── Dataset ──
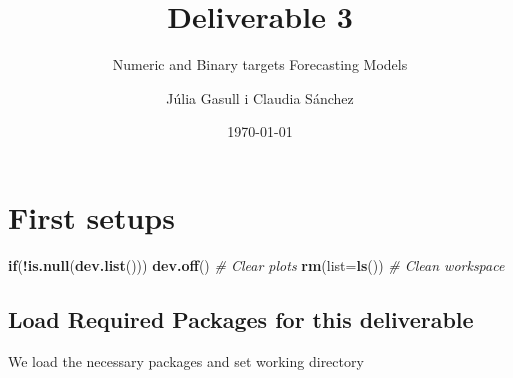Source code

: \documentclass[
  18pt,
  a4paper]{article}
\title{Deliverable 3}
\subtitle{Numeric and Binary targets Forecasting Models}
\author{Júlia Gasull i Claudia Sánchez}
\date{\today}
\newenvironment{Shaded}{\begin{snugshade}}{\end{snugshade}}
\newcommand{\CommentTok}[1]{\textcolor[rgb]{0.56,0.35,0.01}{\textit{#1}}}
\newcommand{\ControlFlowTok}[1]{\textcolor[rgb]{0.13,0.29,0.53}{\textbf{#1}}}
\newcommand{\DataTypeTok}[1]{\textcolor[rgb]{0.13,0.29,0.53}{#1}}
\newcommand{\KeywordTok}[1]{\textcolor[rgb]{0.13,0.29,0.53}{\textbf{#1}}}
\newcommand{\NormalTok}[1]{#1}
\newcommand{\OperatorTok}[1]{\textcolor[rgb]{0.81,0.36,0.00}{\textbf{#1}}}
\begin{document}
\maketitle

{
\setcounter{tocdepth}{4}
\tableofcontents
}
\hypertarget{first-setups}{%
\section{First setups}\label{first-setups}}

\begin{Shaded}
\begin{Highlighting}[]
\ControlFlowTok{if}\NormalTok{(}\OperatorTok{!}\KeywordTok{is.null}\NormalTok{(}\KeywordTok{dev.list}\NormalTok{())) }\KeywordTok{dev.off}\NormalTok{()  }\CommentTok{# Clear plots}
\KeywordTok{rm}\NormalTok{(}\DataTypeTok{list=}\KeywordTok{ls}\NormalTok{())                       }\CommentTok{# Clean workspace}
\end{Highlighting}
\end{Shaded}

\hypertarget{load-required-packages-for-this-deliverable}{%
\subsection{Load Required Packages for this
deliverable}\label{load-required-packages-for-this-deliverable}}

We load the necessary packages and set working directory
\end{document}
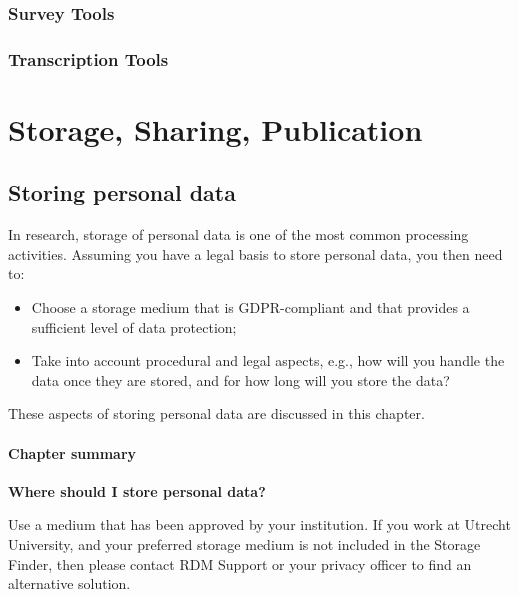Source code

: \documentclass[
]{book}
\providecommand{\tightlist}{%
  \setlength{\itemsep}{0pt}\setlength{\parskip}{0pt}}
\begin{document}
\hypertarget{survey-tools}{%
\section{Survey Tools}\label{survey-tools}}

\hypertarget{transcription-tools}{%
\section{Transcription Tools}\label{transcription-tools}}

\hypertarget{part-storage-sharing-publication}{%
\part*{Storage, Sharing, Publication}\label{part-storage-sharing-publication}}

\hypertarget{data-storage}{%
\chapter{Storing personal data}\label{data-storage}}

In research, storage of personal data is one of the most common processing
activities. Assuming you have a legal basis to store personal data, you
then need to:

\begin{itemize}
\tightlist
\item
  Choose a storage medium that is GDPR-compliant and that provides a sufficient
  level of data protection;
\item
  Take into account procedural and legal aspects, e.g., how will you handle the
  data once they are stored, and for how long will you store the data?
\end{itemize}

These aspects of storing personal data are discussed in this chapter.

\hypertarget{chapter-summary-1}{%
\subsection{Chapter summary}\label{chapter-summary-1}}

\textbf{Where should I store personal data?}

Use a medium that has been approved by your institution. If you work at Utrecht
University, and your preferred storage medium is not included in the
Storage Finder,
then please contact
RDM Support
or your privacy officer
to find an alternative solution.
\end{document}
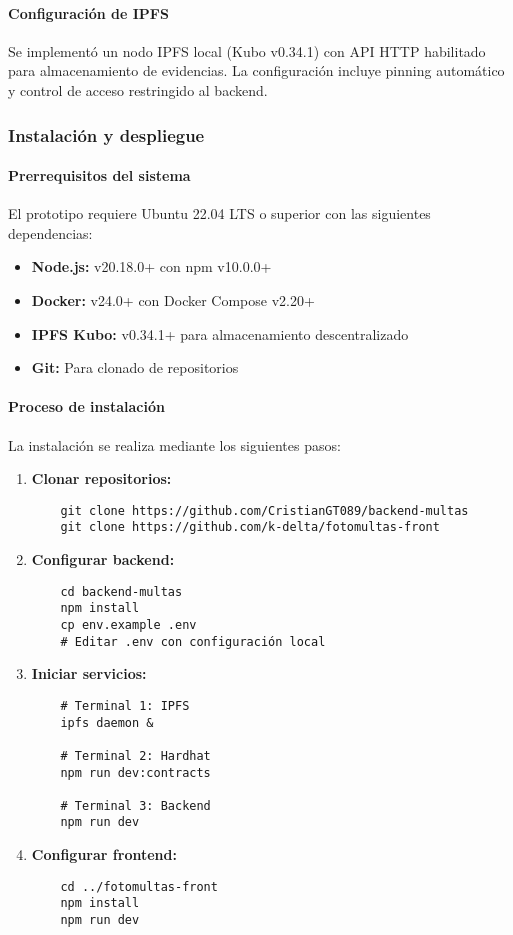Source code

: \paragraph{Configuración de IPFS}
Se implementó un nodo IPFS local (Kubo v0.34.1) con API HTTP habilitado para almacenamiento de evidencias. La configuración incluye pinning automático y control de acceso restringido al backend.

\subsubsection{Instalación y despliegue}

\paragraph{Prerrequisitos del sistema}
El prototipo requiere Ubuntu 22.04 LTS o superior con las siguientes dependencias:
\begin{itemize}
    \item \textbf{Node.js:} v20.18.0+ con npm v10.0.0+
    \item \textbf{Docker:} v24.0+ con Docker Compose v2.20+
    \item \textbf{IPFS Kubo:} v0.34.1+ para almacenamiento descentralizado
    \item \textbf{Git:} Para clonado de repositorios
\end{itemize}

\paragraph{Proceso de instalación}
La instalación se realiza mediante los siguientes pasos:

\begin{enumerate}
    \item \textbf{Clonar repositorios:}
    \begin{verbatim}
    git clone https://github.com/CristianGT089/backend-multas
    git clone https://github.com/k-delta/fotomultas-front
    \end{verbatim}
    
    \item \textbf{Configurar backend:}
    \begin{verbatim}
    cd backend-multas
    npm install
    cp env.example .env
    # Editar .env con configuración local
    \end{verbatim}
    
    \item \textbf{Iniciar servicios:}
    \begin{verbatim}
    # Terminal 1: IPFS
    ipfs daemon &
    
    # Terminal 2: Hardhat
    npm run dev:contracts
    
    # Terminal 3: Backend
    npm run dev
    \end{verbatim}
    
    \item \textbf{Configurar frontend:}
    \begin{verbatim}
    cd ../fotomultas-front
    npm install
    npm run dev
    \end{verbatim}
\end{enumerate}

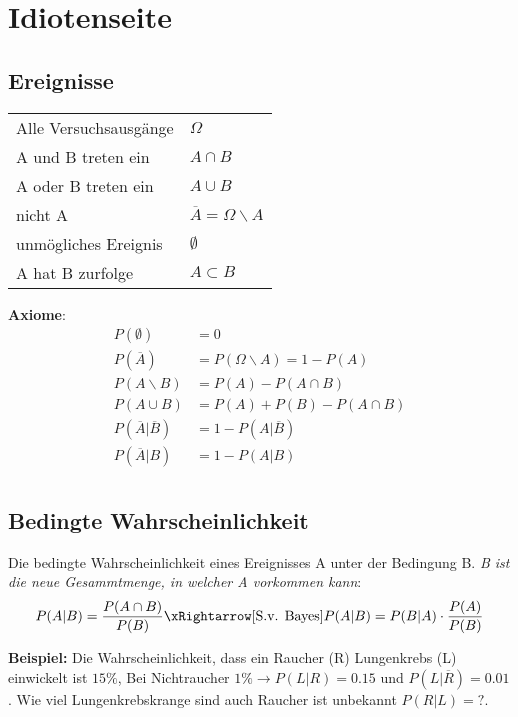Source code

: \section{Idiotenseite}
\subsection{Ereignisse}
\begin{table}[H]
	\centering
	\begin{tabular}{l|l}
		Alle Versuchsausgänge & $\Omega$ \\
		A und B treten ein & $A \cap B$ \\
		A oder B treten ein & $A \cup B$ \\
		nicht A & $\overline{A} = \Omega \backslash A$ \\
		unmögliches Ereignis & $\emptyset$ \\
		A hat B zurfolge & $A \subset B$ \\
	\end{tabular}
\end{table}

\textbf{Axiome}:\\
\begin{align*}
	P(\emptyset) &= 0 \\
	P(\overline{A}) &= P(\Omega \backslash A) = 1 - P(A) \\
	P(A \backslash B) &= P(A) - P(A \cap B) \\
	P(A \cup B) &= P(A)  + P(B) - P(A \cap B) \\
	P(\overline{A} | \overline{B}) &= 1-P(A|\overline{B}) \\
	P(\overline{A} | B) &= 1-P(A|B) \\
\end{align*}

\subsection{Bedingte Wahrscheinlichkeit}
Die bedingte Wahrscheinlichkeit eines Ereignisses A unter der Bedingung B. \textit{B ist die neue Gesammtmenge, in welcher A vorkommen kann}:
\[
P(A|B) = \frac{P(A \cap B)}{P(B)} \xRightarrow[\text{S.v. Bayes}]{} P(A|B) = P(B|A)\cdot\frac{P(A)}{P(B)}
\]

\noindent\textbf{Beispiel:} Die Wahrscheinlichkeit, dass ein Raucher (R) Lungenkrebs (L) einwickelt ist $15\%$, Bei Nichtraucher $1\% \rightarrow P(L|R) = 0.15$ und $P(L|\overline{R}) = 0.01$. Wie viel Lungenkrebskrange sind auch Raucher ist unbekannt $P(R|L) = ?$.

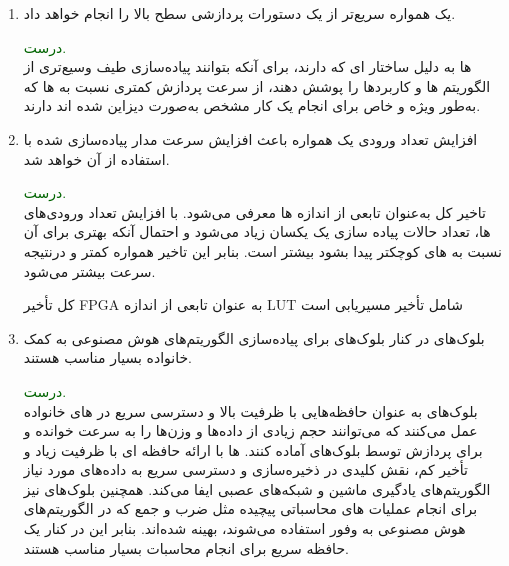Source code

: \begin{enumerate}
\begin{qsolve}
	\end{qsolve}
	
	
	
	
	\item 
	یک  همواره سریع‌تر از یک  دستورات پردازشی سطح بالا را انجام خواهد داد.
	\begin{qsolve}
		\textcolor{darkgreen}{درست.}\\
		ها به دلیل ساختار  ای که دارند، برای آنکه بتوانند پیاده‌سازی طیف وسیع‌تری از الگوریتم ها و کاربرد‌ها را پوشش دهند، از سرعت پردازش کمتری نسبت به  ها که به‌طور ویژه و خاص برای انجام یک کار مشخص به‌صورت  دیزاین شده اند دارند.
		
	\end{qsolve}
	
	
	
	\item 
	افزایش تعداد ورودی یک  همواره باعث افزایش سرعت مدار پیاده‌سازی شده با استفاده از آن خواهد شد.
	\begin{qsolve}
		\textcolor{darkgreen}{درست.}\\
		تاخیر کل  به‌عنوان تابعی از اندازه  ها معرفی می‌شود. با افزایش تعداد ورودی‌های  ها، تعداد حالات پیاده سازی یک  یکسان زیاد می‌شود و احتمال آنکه  بهتری برای آن نسبت به  های کوچکتر پیدا بشود بیشتر است. بنابر این تاخیر همواره کمتر و درنتیجه سرعت بیشتر می‌شود.
		
		
		کل تأخیر FPGA به عنوان تابعی از اندازه LUT شامل تأخیر مسیریابی است
	\end{qsolve}
	
	
	
	
	\item 
	بلوک‌های  در کنار بلوک‌های  برای پیاده‌سازی الگوریتم‌های هوش مصنوعی به کمک  خانواده  بسیار مناسب هستند.
	\begin{qsolve}
		\textcolor{darkgreen}{درست.}\\
		بلوک‌های  به عنوان حافظه‌هایی با ظرفیت بالا و دسترسی سریع در  های خانواده  عمل می‌کنند که می‌توانند حجم زیادی از داده‌ها و وزن‌ها را به سرعت خوانده و برای پردازش توسط بلوک‌های  آماده کنند.  ها با ارائه حافظه ای با ظرفیت زیاد و تأخیر کم، نقش کلیدی در ذخیره‌سازی و دسترسی سریع به داده‌های مورد نیاز الگوریتم‌های یادگیری ماشین و شبکه‌های عصبی ایفا می‌کند. همچنین بلوک‌های  نیز برای انجام عملیات های محاسباتی پیچیده مثل ضرب و جمع که در الگوریتم‌های هوش مصنوعی به وفور استفاده می‌شوند، بهینه شده‌اند. بنابر این در کنار یک حافظه سریع برای انجام محاسبات بسیار مناسب هستند.
		
	\end{qsolve}
	
	
\end{enumerate}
───
▶ What is required: Look through the data above for the string "medium" and copy every line where it appears.

▶ Result for this exercise:
  Choose a storage medium that is GDPR-compliant and that provides a sufficient
Use a medium that has been approved by your institution. If you work at Utrecht
University, and your preferred storage medium is not included in the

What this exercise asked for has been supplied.